== Segment start ==

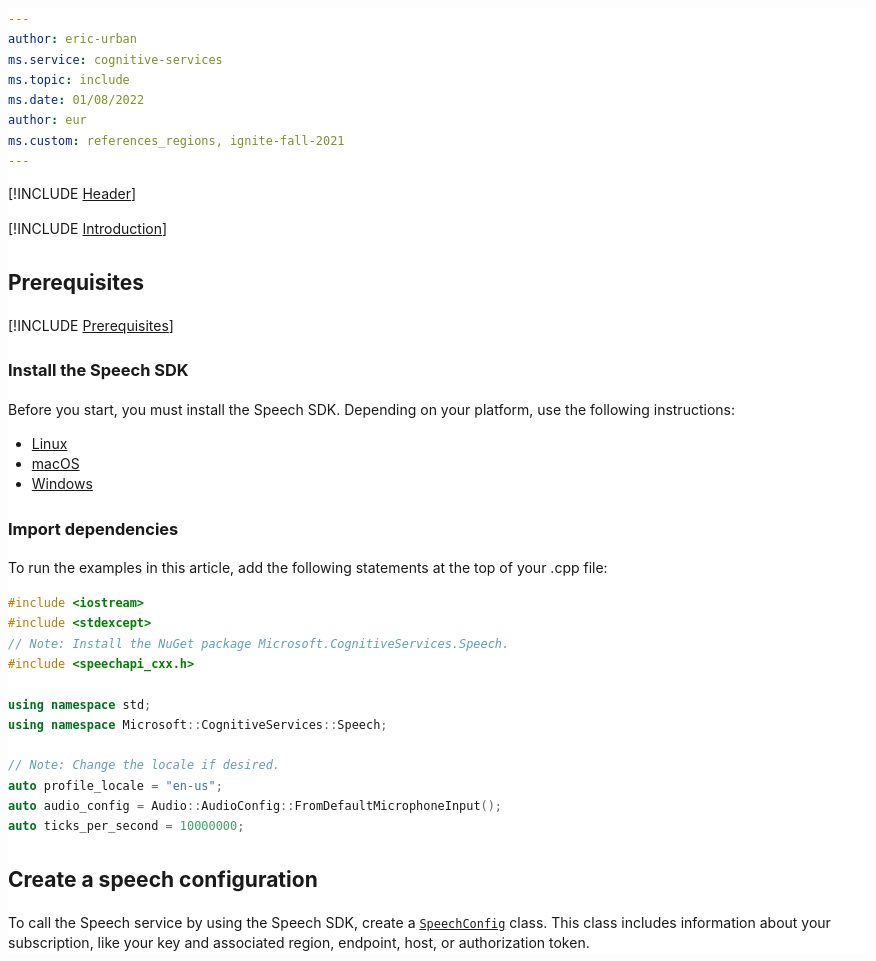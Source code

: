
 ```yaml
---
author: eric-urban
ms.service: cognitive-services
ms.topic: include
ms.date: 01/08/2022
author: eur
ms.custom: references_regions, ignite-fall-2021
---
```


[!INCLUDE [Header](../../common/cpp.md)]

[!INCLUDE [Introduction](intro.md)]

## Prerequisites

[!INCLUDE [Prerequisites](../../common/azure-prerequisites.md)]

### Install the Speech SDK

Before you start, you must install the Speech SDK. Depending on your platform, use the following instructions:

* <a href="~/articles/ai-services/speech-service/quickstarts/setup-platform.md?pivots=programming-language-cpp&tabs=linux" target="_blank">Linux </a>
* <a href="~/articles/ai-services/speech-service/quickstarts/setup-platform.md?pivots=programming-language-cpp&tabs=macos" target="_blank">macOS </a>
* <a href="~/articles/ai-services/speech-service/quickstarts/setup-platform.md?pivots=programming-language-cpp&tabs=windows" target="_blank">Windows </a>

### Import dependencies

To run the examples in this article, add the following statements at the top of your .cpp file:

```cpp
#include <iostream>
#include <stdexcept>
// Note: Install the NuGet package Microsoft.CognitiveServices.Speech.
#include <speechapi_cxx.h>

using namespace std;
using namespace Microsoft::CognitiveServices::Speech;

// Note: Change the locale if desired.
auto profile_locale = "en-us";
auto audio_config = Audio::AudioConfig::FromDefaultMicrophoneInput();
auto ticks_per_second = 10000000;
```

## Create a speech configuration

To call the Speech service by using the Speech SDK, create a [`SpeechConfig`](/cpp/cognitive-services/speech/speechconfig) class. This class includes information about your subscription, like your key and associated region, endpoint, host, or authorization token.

== Segment end ==
== Segment start ==

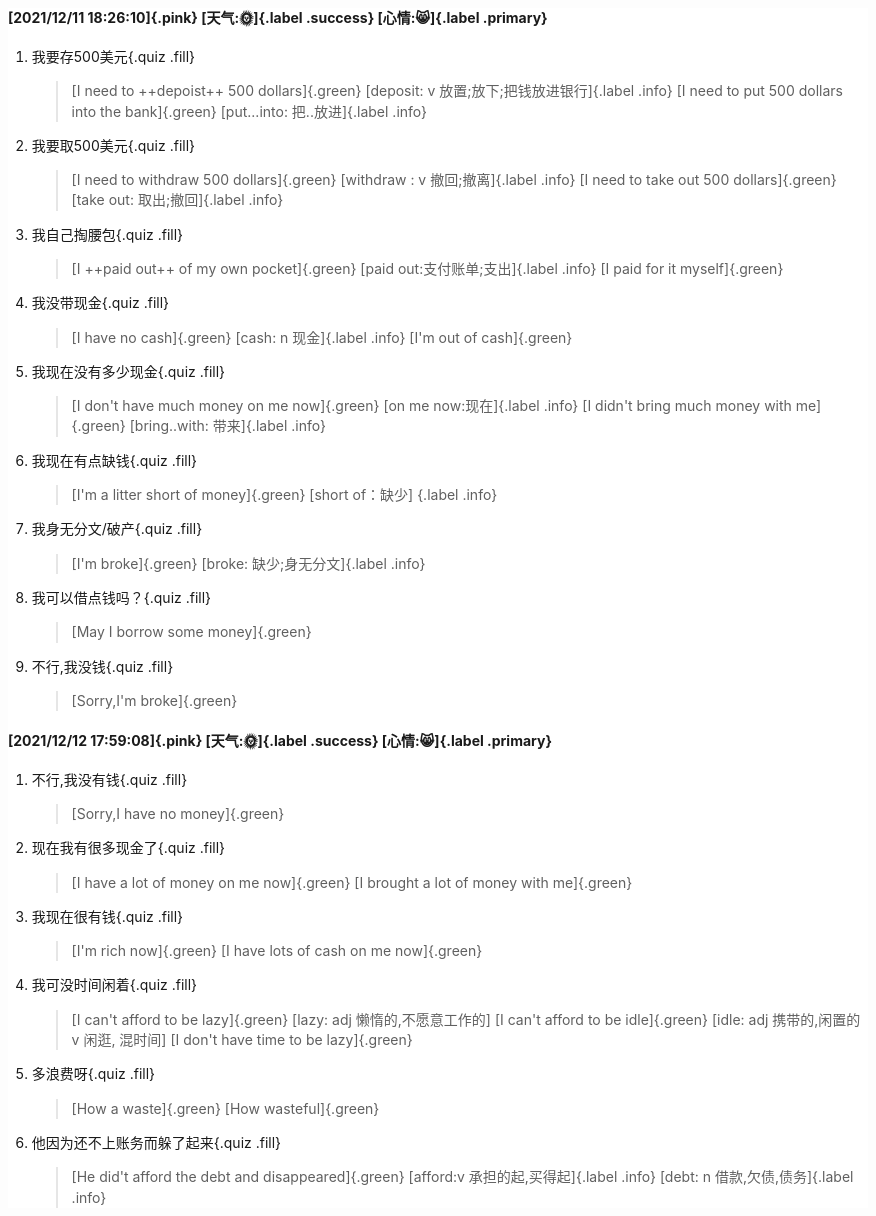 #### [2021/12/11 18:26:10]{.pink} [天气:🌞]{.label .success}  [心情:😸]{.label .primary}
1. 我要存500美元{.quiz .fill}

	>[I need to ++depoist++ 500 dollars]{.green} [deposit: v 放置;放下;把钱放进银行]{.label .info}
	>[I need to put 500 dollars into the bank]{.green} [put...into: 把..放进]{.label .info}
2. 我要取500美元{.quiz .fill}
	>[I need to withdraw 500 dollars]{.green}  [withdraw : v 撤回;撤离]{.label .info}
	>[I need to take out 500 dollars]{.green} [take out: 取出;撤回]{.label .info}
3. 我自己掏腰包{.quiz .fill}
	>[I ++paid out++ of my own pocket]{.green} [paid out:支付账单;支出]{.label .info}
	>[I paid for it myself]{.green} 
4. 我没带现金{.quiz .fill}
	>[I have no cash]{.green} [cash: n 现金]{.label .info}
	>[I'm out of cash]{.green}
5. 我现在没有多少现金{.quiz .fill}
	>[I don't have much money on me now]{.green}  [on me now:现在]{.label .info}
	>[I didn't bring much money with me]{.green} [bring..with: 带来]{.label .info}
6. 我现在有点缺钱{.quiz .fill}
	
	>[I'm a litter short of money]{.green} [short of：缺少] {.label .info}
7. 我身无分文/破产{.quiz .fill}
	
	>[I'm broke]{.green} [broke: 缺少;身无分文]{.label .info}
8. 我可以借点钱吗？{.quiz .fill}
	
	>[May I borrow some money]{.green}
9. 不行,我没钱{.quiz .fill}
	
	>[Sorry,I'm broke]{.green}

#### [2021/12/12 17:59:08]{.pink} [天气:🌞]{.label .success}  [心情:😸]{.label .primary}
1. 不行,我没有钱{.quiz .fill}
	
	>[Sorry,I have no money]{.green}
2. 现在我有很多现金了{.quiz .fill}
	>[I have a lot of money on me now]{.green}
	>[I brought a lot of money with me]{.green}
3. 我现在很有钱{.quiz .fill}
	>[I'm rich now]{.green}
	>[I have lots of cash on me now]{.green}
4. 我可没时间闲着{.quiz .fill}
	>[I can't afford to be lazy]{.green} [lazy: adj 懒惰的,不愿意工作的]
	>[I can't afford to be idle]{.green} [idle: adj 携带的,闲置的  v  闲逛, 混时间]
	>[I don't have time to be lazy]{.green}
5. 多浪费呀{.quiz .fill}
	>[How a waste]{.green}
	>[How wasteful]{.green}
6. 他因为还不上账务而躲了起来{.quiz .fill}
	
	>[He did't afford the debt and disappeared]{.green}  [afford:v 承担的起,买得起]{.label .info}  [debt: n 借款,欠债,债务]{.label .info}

== Segment end ==

PROBLEM TO WORK ON: Restate word for word the lines of the data above, starting at the line containing "[lazy: adj 懒惰的,不愿意工作的]" and ending at the line containing "did't afford the", both included, and nothing more.

RESULT OF THE EXERCISE:
	>[I can't afford to be lazy]{.green} [lazy: adj 懒惰的,不愿意工作的]
	>[I can't afford to be idle]{.green} [idle: adj 携带的,闲置的  v  闲逛, 混时间]
	>[I don't have time to be lazy]{.green}
5. 多浪费呀{.quiz .fill}
	>[How a waste]{.green}
	>[How wasteful]{.green}
6. 他因为还不上账务而躲了起来{.quiz .fill}
	
	>[He did't afford the debt and disappeared]{.green}  [afford:v 承担的起,买得起]{.label .info}  [debt: n 借款,欠债,债务]{.label .info}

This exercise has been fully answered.